17 Once the court assumes equitable jurisdiction on any of the bases set out in s 16 of the SCJA, it can act in personam against the defendant. The court can consider the personal equities exception and would (provided the exception is established on the facts before it) be free to issue an order which may indirectly affect foreign land. As has been observed in a leading textbook (see Sir Peter North & J J Fawcett, Cheshire and North’s Private International Law (LexisNexis UK, 13th Ed, 1999) at p 377):
The primary essential is that the defendant should be subject to the general jurisdiction of the court. This jurisdiction, as we have seen, is founded on his presence in England, but as regards the power to pronounce a decree in personam against him it is equally well founded by service of a claim form under Order 11 [of the Rules of the Supreme Court (UK)]. Once the court is thus empowered to take cognizance of the matter, the doctrine that equity acts in personam may be freely and effectively applied. A decree may be issued which, though personal in form, will indirectly affect land abroad.
18 Hence, with respect, the Judge was wrong to require that a sufficient connection between the dispute and the forum be established before equitable jurisdiction could be assumed by the court. This represented the position taken by the Court of Chancery prior to 1873, which has long been abandoned even in England itself and which certainly does not represent the position in Singapore today.
19 We should also deal with a related point which was referred to briefly above (at [14]) as this will (as we shall see) aid us in assessing the case law that was relied upon by the Judge in arriving at the conclusion that a sufficient connection between the dispute and the forum was required before equitable jurisdiction could be assumed by the court. This point is that the Court of Chancery not only assumed jurisdiction according to a strict rule prior to 1873, but also did so (as White perceptively argues) as the result of a reluctance to apply choice of law rules to the dispute at hand (see White’s article ([13] supra) at 106 and the extracts from Yeo’s book ([13] supra) set out below). With respect, the Court of Chancery’s stance no longer represents the modern approach under which issues of jurisdiction and issues of choice of law are treated by the courts as being conceptually as well as practically distinct. Indeed, as just alluded to, the failure to distinguish between these two distinct issues gives us a clue as to why the case law (in particular, the English Court of Appeal decision of Lightning v Lightning Electrical Contractors Limited [1998] EWHC Admin 431 (“Lightning”)) appeared to support the Judge’s view that there had to be a sufficient connection between the dispute and the forum before equitable jurisdiction could be assumed by the court. Before we turn our attention briefly to such case law, the following pertinent observation by Prof Yeo should be noted (see Yeo’s book at para 1.19):
While there may have been a historical link between jurisdiction and choice of law in the Chancery court, in the modern context there is insufficient justification for linking jurisdiction and choice of law for equitable doctrines … [emphasis added]

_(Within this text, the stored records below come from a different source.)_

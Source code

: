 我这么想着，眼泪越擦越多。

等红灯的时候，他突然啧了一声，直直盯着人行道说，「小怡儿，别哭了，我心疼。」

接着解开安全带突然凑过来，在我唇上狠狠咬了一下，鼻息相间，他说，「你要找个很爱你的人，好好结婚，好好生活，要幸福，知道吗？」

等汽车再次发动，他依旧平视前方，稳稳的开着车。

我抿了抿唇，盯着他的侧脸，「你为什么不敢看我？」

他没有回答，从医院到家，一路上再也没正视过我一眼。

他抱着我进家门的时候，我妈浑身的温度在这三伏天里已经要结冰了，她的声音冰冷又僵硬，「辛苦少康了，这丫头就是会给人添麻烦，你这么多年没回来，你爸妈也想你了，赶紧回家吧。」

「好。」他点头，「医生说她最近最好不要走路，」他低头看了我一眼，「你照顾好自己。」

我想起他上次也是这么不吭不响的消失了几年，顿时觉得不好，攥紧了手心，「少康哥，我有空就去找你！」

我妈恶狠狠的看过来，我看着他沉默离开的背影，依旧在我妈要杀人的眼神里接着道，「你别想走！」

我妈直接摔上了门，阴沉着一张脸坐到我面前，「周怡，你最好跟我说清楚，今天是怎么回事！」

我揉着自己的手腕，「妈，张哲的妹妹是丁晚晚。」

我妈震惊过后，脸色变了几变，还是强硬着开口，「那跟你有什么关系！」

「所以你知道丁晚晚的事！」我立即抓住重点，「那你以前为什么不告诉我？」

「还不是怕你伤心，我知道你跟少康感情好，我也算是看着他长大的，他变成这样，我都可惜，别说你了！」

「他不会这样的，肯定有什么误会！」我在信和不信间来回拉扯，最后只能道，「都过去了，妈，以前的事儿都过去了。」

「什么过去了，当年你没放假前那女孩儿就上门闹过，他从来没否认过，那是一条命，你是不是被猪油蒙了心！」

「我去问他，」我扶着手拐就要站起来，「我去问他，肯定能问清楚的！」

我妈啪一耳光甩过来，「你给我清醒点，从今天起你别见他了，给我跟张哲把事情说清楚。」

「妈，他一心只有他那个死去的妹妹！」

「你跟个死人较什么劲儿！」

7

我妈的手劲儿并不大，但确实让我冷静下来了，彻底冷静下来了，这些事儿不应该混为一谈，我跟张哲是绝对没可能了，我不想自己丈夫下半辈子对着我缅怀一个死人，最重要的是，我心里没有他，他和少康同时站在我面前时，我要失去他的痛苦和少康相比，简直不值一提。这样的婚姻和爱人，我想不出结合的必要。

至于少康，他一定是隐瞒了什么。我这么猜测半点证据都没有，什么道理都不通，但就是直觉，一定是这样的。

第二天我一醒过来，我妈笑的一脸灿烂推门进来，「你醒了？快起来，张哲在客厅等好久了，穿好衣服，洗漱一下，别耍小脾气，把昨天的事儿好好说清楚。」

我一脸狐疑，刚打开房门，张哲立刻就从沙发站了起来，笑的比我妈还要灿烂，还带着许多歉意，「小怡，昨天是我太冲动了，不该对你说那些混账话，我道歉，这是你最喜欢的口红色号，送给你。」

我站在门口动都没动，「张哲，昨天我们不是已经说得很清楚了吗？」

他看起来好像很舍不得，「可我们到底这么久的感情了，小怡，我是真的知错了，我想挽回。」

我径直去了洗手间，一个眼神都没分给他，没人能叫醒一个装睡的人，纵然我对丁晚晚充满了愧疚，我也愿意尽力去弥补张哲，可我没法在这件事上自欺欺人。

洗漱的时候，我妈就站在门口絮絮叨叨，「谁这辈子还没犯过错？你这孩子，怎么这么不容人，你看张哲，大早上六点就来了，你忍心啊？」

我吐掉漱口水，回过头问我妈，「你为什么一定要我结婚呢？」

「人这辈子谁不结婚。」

The learned author proceeded to give six persuasive reasons for the above observation, including the following (id at paras 1.23 and 1.25):
1.23 ... [T]he historical context is important. In tracing the historical development of English conflict of laws, Sack [A N Sack, “Conflict of Laws in the History of the English Law” in Law: A Century of Progress 1835-1935 (A Reppy ed) (Oxford University Press, 1937) vol 3 at p 342] noted the widespread use of jurisdiction as an early technique to limit the application of the law of the forum, before choice of law rules were developed. The underdeveloped rules for choice of law in respect of equitable doctrines must be borne in mind when considering the practice of the eighteenth-century courts.
…
1.25 ... [C]hanges of jurisdiction rules brought about by the Judicature Act 1873 put the jurisdiction of the courts of common law and equity on an equal basis. The broad bases upon which jurisdiction can be assumed today make application of the law of the forum even more unreasonable. Any slender links that existed between the Chancery court’s exercise of jurisdiction and the question of choice of law have now been broken.
[emphasis added]
In this regard, we must respectfully disagree with the English High Court decision of R Griggs Group Ltd v Evans [2005] Ch 153 in so far as it suggests (especially at [110]) that the personal equities exception to the Moçambique rule is one which relates to choice of law instead of jurisdiction, although it might be argued that the learned judge in that case was involved only in a choice of law analysis (as opposed to the issue of jurisdiction).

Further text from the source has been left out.